▶ DATA SHOWN:

==========

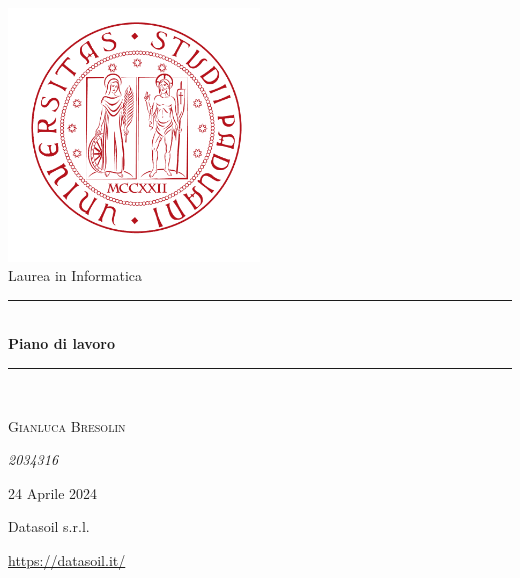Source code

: \documentclass[a4paper, 12pt]{article}
\begin{document}
\begin{titlepage}
    \begin{center}
        \includegraphics[width=0.5\textwidth]{unipd.png}\\

        {\large Laurea in Informatica}\\[0.5cm]

        \rule{\linewidth}{0.5mm} \\[0.4cm]
        { \huge \bfseries Piano di lavoro \\[0.4cm] } %

        \rule{\linewidth}{0.5mm} \\[1.cm]
        \noindent

        {\Large \textsc{Gianluca Bresolin} \\[0.2cm] \par}
        {\large \textit{2034316} \\[2cm] \par}

        {\large 24 Aprile 2024\\[1.5cm] \par}

        {\large Datasoil s.r.l. \\[1.5cm] \par}

        \vfill
        {\large \href{https://datasoil.it/}{https://datasoil.it/}} %
    \end{center}
\end{titlepage}

\clearpage %

\tableofcontents
\clearpage

\pagestyle{fancy}
\end{document}
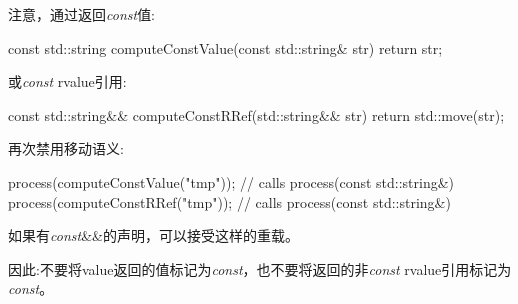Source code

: 注意，通过返回\textit{const}值:

\begin{cppcode}
const std::string computeConstValue(const std::string& str) {
	return str;
}
\end{cppcode}

或\textit{const} rvalue引用:

\begin{cppcode}
const std::string&& computeConstRRef(std::string&& str) {
	return std::move(str);
}
\end{cppcode}

再次禁用移动语义:

\begin{cppcode}
process(computeConstValue("tmp")); // calls process(const std::string&)
process(computeConstRRef("tmp")); // calls process(const std::string&)
\end{cppcode}

如果有\textit{const}\&\&的声明，可以接受这样的重载。

因此:不要将value返回的值标记为\textit{const}，也不要将返回的非\textit{const} rvalue引用标记为\textit{const}。


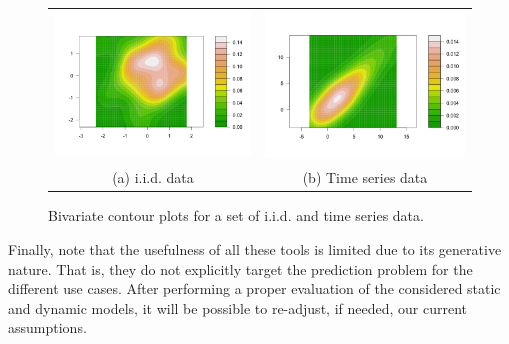 \begin{itemize}
\begin{figure} [ht!]
\begin{center}
\begin{tabular}{cc}
\includegraphics[scale=0.25]{./figures/PreliminariesBivariateGaussian} &
\includegraphics[scale=0.25]{./figures/PreliminariesBivariateTimeSerie} \\
(a) i.i.d. data & (b)  Time series data \\
\end{tabular}
\caption{\label{Figure:PreliminariesBivariates}Bivariate contour plots for a set of i.i.d. and time series data. 
}
\end{center}
\end{figure}

\end{itemize}

Finally, note that the usefulness of all these tools is limited due to its generative nature. That is, they do not explicitly target the prediction problem for the different use cases. After performing a proper evaluation of the considered static and dynamic models, it will be possible to re-adjust, if needed, our current assumptions. 
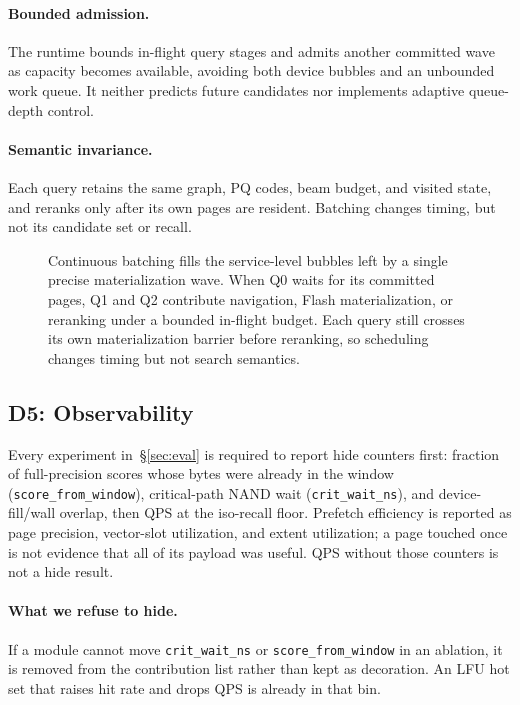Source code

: \paragraph{Bounded admission.}
The runtime bounds in-flight query stages and admits another committed wave as
capacity becomes available, avoiding both device bubbles and an unbounded work
queue.
It neither predicts future candidates nor implements adaptive queue-depth
control.

\paragraph{Semantic invariance.}
Each query retains the same graph, PQ codes, beam budget, and visited state, and
reranks only after its own pages are resident.
Batching changes timing, but not its candidate set or recall.

\begin{figure}[t]
  \centering
  \resizebox{0.98\textwidth}{!}{}
  \caption{Continuous batching fills the service-level bubbles left by a
    single precise materialization wave.
    When Q0 waits for its committed pages, Q1 and Q2 contribute navigation,
    Flash materialization, or reranking under a bounded in-flight budget.
    Each query still crosses its own materialization barrier before reranking,
    so scheduling changes timing but not search semantics.}
  \label{fig:design-pipe}
\end{figure}

\subsection{D5: Observability}
\label{sec:d5}

Every experiment in~\S\ref{sec:eval} is required to report hide counters first: fraction of full-precision scores whose bytes were already in the window (\texttt{score\_from\_window}), critical-path NAND wait (\texttt{crit\_wait\_ns}), and device-fill/wall overlap, then QPS at the iso-recall floor.
Prefetch efficiency is reported as page precision, vector-slot utilization, and extent utilization; a page touched once is not evidence that all of its payload was useful.
QPS without those counters is not a hide result.

\paragraph{What we refuse to hide.}
If a module cannot move \texttt{crit\_wait\_ns} or \texttt{score\_from\_window} in an ablation, it is removed from the contribution list rather than kept as decoration.
An LFU hot set that raises hit rate and drops QPS is already in that bin.

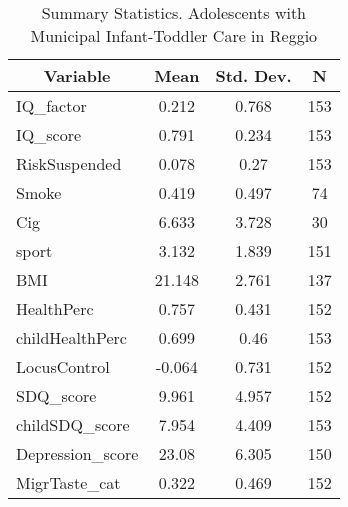 
\begin{table}[htbp]\centering \caption{Summary Statistics. Adolescents with Municipal Infant-Toddler Care in Reggio \label{bothAdolasiloMuniReggio}}
\begin{tabular}{l c c  c}\hline\hline
\multicolumn{1}{c}{\textbf{Variable}} & \textbf{Mean}
 & \textbf{Std. Dev.} & \textbf{N}\\ \hline
IQ\_factor & 0.212 & 0.768  & 153\\
IQ\_score & 0.791 & 0.234  & 153\\
RiskSuspended & 0.078 & 0.27  & 153\\
Smoke & 0.419 & 0.497  & 74\\
Cig & 6.633 & 3.728  & 30\\
sport & 3.132 & 1.839  & 151\\
BMI & 21.148 & 2.761  & 137\\
HealthPerc & 0.757 & 0.431  & 152\\
childHealthPerc & 0.699 & 0.46  & 153\\
LocusControl & -0.064 & 0.731  & 152\\
SDQ\_score & 9.961 & 4.957  & 152\\
childSDQ\_score & 7.954 & 4.409  & 153\\
Depression\_score & 23.08 & 6.305  & 150\\
MigrTaste\_cat & 0.322 & 0.469  & 152\\
\hline\end{tabular}
\end{table}
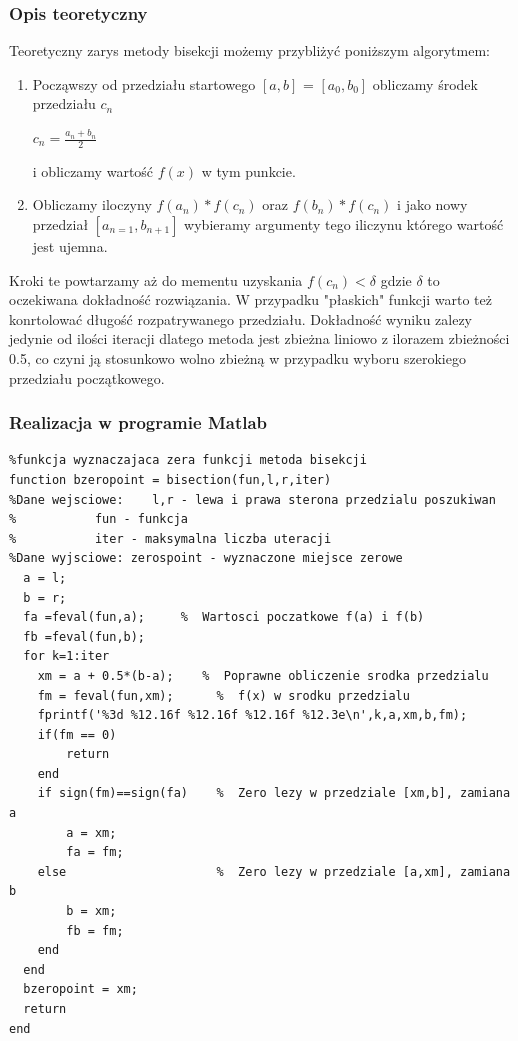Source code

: \documentclass[a4paper, 11pt]{article}
\begin{document}
\subsubsection{Opis teoretyczny}
Teoretyczny zarys metody bisekcji możemy przybliżyć poniższym algorytmem:
\begin{enumerate}
  \item Począwszy od przedziału startowego $[a,b]$ = $[a_{0},b_{0}]$ obliczamy środek przedziału $c_{n}$\\
  	\begin{center}
  	$c_{n} = \frac{a_{n}+b_{n}}{2}$\\
	\end{center}
  i obliczamy wartość $f(x)$ w tym punkcie. 
  \item Obliczamy iloczyny $f(a_{n})*f(c_{n})$ oraz $f(b_{n})*f(c_{n})$ i jako nowy przedział $[a_{n=1},b_{n+1}]$
  wybieramy argumenty tego iliczynu którego wartość jest ujemna. 
\end{enumerate} 
Kroki te powtarzamy aż do mementu uzyskania $f(c_{n})<\delta$ gdzie $\delta$ to oczekiwana dokładność rozwiązania. W przypadku "płaskich"  funkcji warto też konrtolować długość rozpatrywanego przedziału. 
Dokładność wyniku zalezy jedynie od ilości iteracji dlatego metoda jest zbieżna liniowo z ilorazem zbieżności 0.5, co czyni ją stosunkowo wolno zbieżną w przypadku wyboru szerokiego przedziału początkowego. 



\subsubsection{Realizacja w programie Matlab}
\begin{lstlisting}
%funkcja wyznaczajaca zera funkcji metoda bisekcji
function bzeropoint = bisection(fun,l,r,iter)
%Dane wejsciowe:	l,r - lewa i prawa sterona przedzialu poszukiwan
%			fun - funkcja 
%			iter - maksymalna liczba uteracji
%Dane wyjsciowe: zerospoint - wyznaczone miejsce zerowe
  a = l; 
  b = r;
  fa =feval(fun,a);     %  Wartosci poczatkowe f(a) i f(b)
  fb =feval(fun,b);
  for k=1:iter
    xm = a + 0.5*(b-a);    %  Poprawne obliczenie srodka przedzialu
    fm = feval(fun,xm);      %  f(x) w srodku przedzialu
    fprintf('%3d %12.16f %12.16f %12.16f %12.3e\n',k,a,xm,b,fm);
    if(fm == 0)
        return
    end
    if sign(fm)==sign(fa)    %  Zero lezy w przedziale [xm,b], zamiana a
        a = xm;
        fa = fm;
    else                     %  Zero lezy w przedziale [a,xm], zamiana b
        b = xm;
        fb = fm;
    end
  end
  bzeropoint = xm; 
  return
end
\end{lstlisting}
\end{document}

==========

▶ ACTIVITY:
An exact copy of every entry above is needed, minus the pictures.

▶ RESPONSE:
Source code

: \documentclass[a4paper, 12pt]{article}
\begin{document}
\begin{titlepage}
    \begin{center}
        \includegraphics[width=0.5\textwidth]{unipd.png}\\

        {\large Laurea in Informatica}\\[0.5cm]

        \rule{\linewidth}{0.5mm} \\[0.4cm]
        { \huge \bfseries Piano di lavoro \\[0.4cm] } %

        \rule{\linewidth}{0.5mm} \\[1.cm]
        \noindent

        {\Large \textsc{Gianluca Bresolin} \\[0.2cm] \par}
        {\large \textit{2034316} \\[2cm] \par}

        {\large 24 Aprile 2024\\[1.5cm] \par}

        {\large Datasoil s.r.l. \\[1.5cm] \par}

        \vfill
        {\large \href{https://datasoil.it/}{https://datasoil.it/}} %
    \end{center}
\end{titlepage}

\clearpage %

\tableofcontents
\clearpage

\pagestyle{fancy}
\end{document}
Source code

: 注意，通过返回\textit{const}值:

\begin{cppcode}
const std::string computeConstValue(const std::string& str) {
	return str;
}
\end{cppcode}

或\textit{const} rvalue引用:

\begin{cppcode}
const std::string&& computeConstRRef(std::string&& str) {
	return std::move(str);
}
\end{cppcode}

再次禁用移动语义:

\begin{cppcode}
process(computeConstValue("tmp")); // calls process(const std::string&)
process(computeConstRRef("tmp")); // calls process(const std::string&)
\end{cppcode}

如果有\textit{const}\&\&的声明，可以接受这样的重载。

因此:不要将value返回的值标记为\textit{const}，也不要将返回的非\textit{const} rvalue引用标记为\textit{const}。


 \begin{itemize}
\begin{figure} [ht!]
\begin{center}
\begin{tabular}{cc}
\includegraphics[scale=0.25]{./figures/PreliminariesBivariateGaussian} &
\includegraphics[scale=0.25]{./figures/PreliminariesBivariateTimeSerie} \\
(a) i.i.d. data & (b)  Time series data \\
\end{tabular}
\caption{\label{Figure:PreliminariesBivariates}Bivariate contour plots for a set of i.i.d. and time series data. 
}
\end{center}
\end{figure}

\end{itemize}

Finally, note that the usefulness of all these tools is limited due to its generative nature. That is, they do not explicitly target the prediction problem for the different use cases. After performing a proper evaluation of the considered static and dynamic models, it will be possible to re-adjust, if needed, our current assumptions. 
Source code

: \paragraph{Bounded admission.}
The runtime bounds in-flight query stages and admits another committed wave as
capacity becomes available, avoiding both device bubbles and an unbounded work
queue.
It neither predicts future candidates nor implements adaptive queue-depth
control.

\paragraph{Semantic invariance.}
Each query retains the same graph, PQ codes, beam budget, and visited state, and
reranks only after its own pages are resident.
Batching changes timing, but not its candidate set or recall.

\begin{figure}[t]
  \centering
  \resizebox{0.98\textwidth}{!}{}
  \caption{Continuous batching fills the service-level bubbles left by a
    single precise materialization wave.
    When Q0 waits for its committed pages, Q1 and Q2 contribute navigation,
    Flash materialization, or reranking under a bounded in-flight budget.
    Each query still crosses its own materialization barrier before reranking,
    so scheduling changes timing but not search semantics.}
  \label{fig:design-pipe}
\end{figure}

\subsection{D5: Observability}
\label{sec:d5}

Every experiment in~\S\ref{sec:eval} is required to report hide counters first: fraction of full-precision scores whose bytes were already in the window (\texttt{score\_from\_window}), critical-path NAND wait (\texttt{crit\_wait\_ns}), and device-fill/wall overlap, then QPS at the iso-recall floor.
Prefetch efficiency is reported as page precision, vector-slot utilization, and extent utilization; a page touched once is not evidence that all of its payload was useful.
QPS without those counters is not a hide result.

\paragraph{What we refuse to hide.}
If a module cannot move \texttt{crit\_wait\_ns} or \texttt{score\_from\_window} in an ablation, it is removed from the contribution list rather than kept as decoration.
An LFU hot set that raises hit rate and drops QPS is already in that bin.

\begin{table}[htbp]\centering \caption{Summary Statistics. Adolescents with Municipal Infant-Toddler Care in Reggio \label{bothAdolasiloMuniReggio}}
\begin{tabular}{l c c  c}\hline\hline
\multicolumn{1}{c}{\textbf{Variable}} & \textbf{Mean}
 & \textbf{Std. Dev.} & \textbf{N}\\ \hline
IQ\_factor & 0.212 & 0.768  & 153\\
IQ\_score & 0.791 & 0.234  & 153\\
RiskSuspended & 0.078 & 0.27  & 153\\
Smoke & 0.419 & 0.497  & 74\\
Cig & 6.633 & 3.728  & 30\\
sport & 3.132 & 1.839  & 151\\
BMI & 21.148 & 2.761  & 137\\
HealthPerc & 0.757 & 0.431  & 152\\
childHealthPerc & 0.699 & 0.46  & 153\\
LocusControl & -0.064 & 0.731  & 152\\
SDQ\_score & 9.961 & 4.957  & 152\\
childSDQ\_score & 7.954 & 4.409  & 153\\
Depression\_score & 23.08 & 6.305  & 150\\
MigrTaste\_cat & 0.322 & 0.469  & 152\\
\hline\end{tabular}
\end{table}
Source code

: \documentclass[a4paper, 11pt]{article}
\begin{document}
\subsubsection{Opis teoretyczny}
Teoretyczny zarys metody bisekcji możemy przybliżyć poniższym algorytmem:
\begin{enumerate}
  \item Począwszy od przedziału startowego $[a,b]$ = $[a_{0},b_{0}]$ obliczamy środek przedziału $c_{n}$\\
  	\begin{center}
  	$c_{n} = \frac{a_{n}+b_{n}}{2}$\\
	\end{center}
  i obliczamy wartość $f(x)$ w tym punkcie. 
  \item Obliczamy iloczyny $f(a_{n})*f(c_{n})$ oraz $f(b_{n})*f(c_{n})$ i jako nowy przedział $[a_{n=1},b_{n+1}]$
  wybieramy argumenty tego iliczynu którego wartość jest ujemna. 
\end{enumerate} 
Kroki te powtarzamy aż do mementu uzyskania $f(c_{n})<\delta$ gdzie $\delta$ to oczekiwana dokładność rozwiązania. W przypadku "płaskich"  funkcji warto też konrtolować długość rozpatrywanego przedziału. 
Dokładność wyniku zalezy jedynie od ilości iteracji dlatego metoda jest zbieżna liniowo z ilorazem zbieżności 0.5, co czyni ją stosunkowo wolno zbieżną w przypadku wyboru szerokiego przedziału początkowego. 



\subsubsection{Realizacja w programie Matlab}
\begin{lstlisting}
%funkcja wyznaczajaca zera funkcji metoda bisekcji
function bzeropoint = bisection(fun,l,r,iter)
%Dane wejsciowe:	l,r - lewa i prawa sterona przedzialu poszukiwan
%			fun - funkcja 
%			iter - maksymalna liczba uteracji
%Dane wyjsciowe: zerospoint - wyznaczone miejsce zerowe
  a = l; 
  b = r;
  fa =feval(fun,a);     %  Wartosci poczatkowe f(a) i f(b)
  fb =feval(fun,b);
  for k=1:iter
    xm = a + 0.5*(b-a);    %  Poprawne obliczenie srodka przedzialu
    fm = feval(fun,xm);      %  f(x) w srodku przedzialu
    fprintf('%3d %12.16f %12.16f %12.16f %12.3e\n',k,a,xm,b,fm);
    if(fm == 0)
        return
    end
    if sign(fm)==sign(fa)    %  Zero lezy w przedziale [xm,b], zamiana a
        a = xm;
        fa = fm;
    else                     %  Zero lezy w przedziale [a,xm], zamiana b
        b = xm;
        fb = fm;
    end
  end
  bzeropoint = xm; 
  return
end
\end{lstlisting}
\end{document}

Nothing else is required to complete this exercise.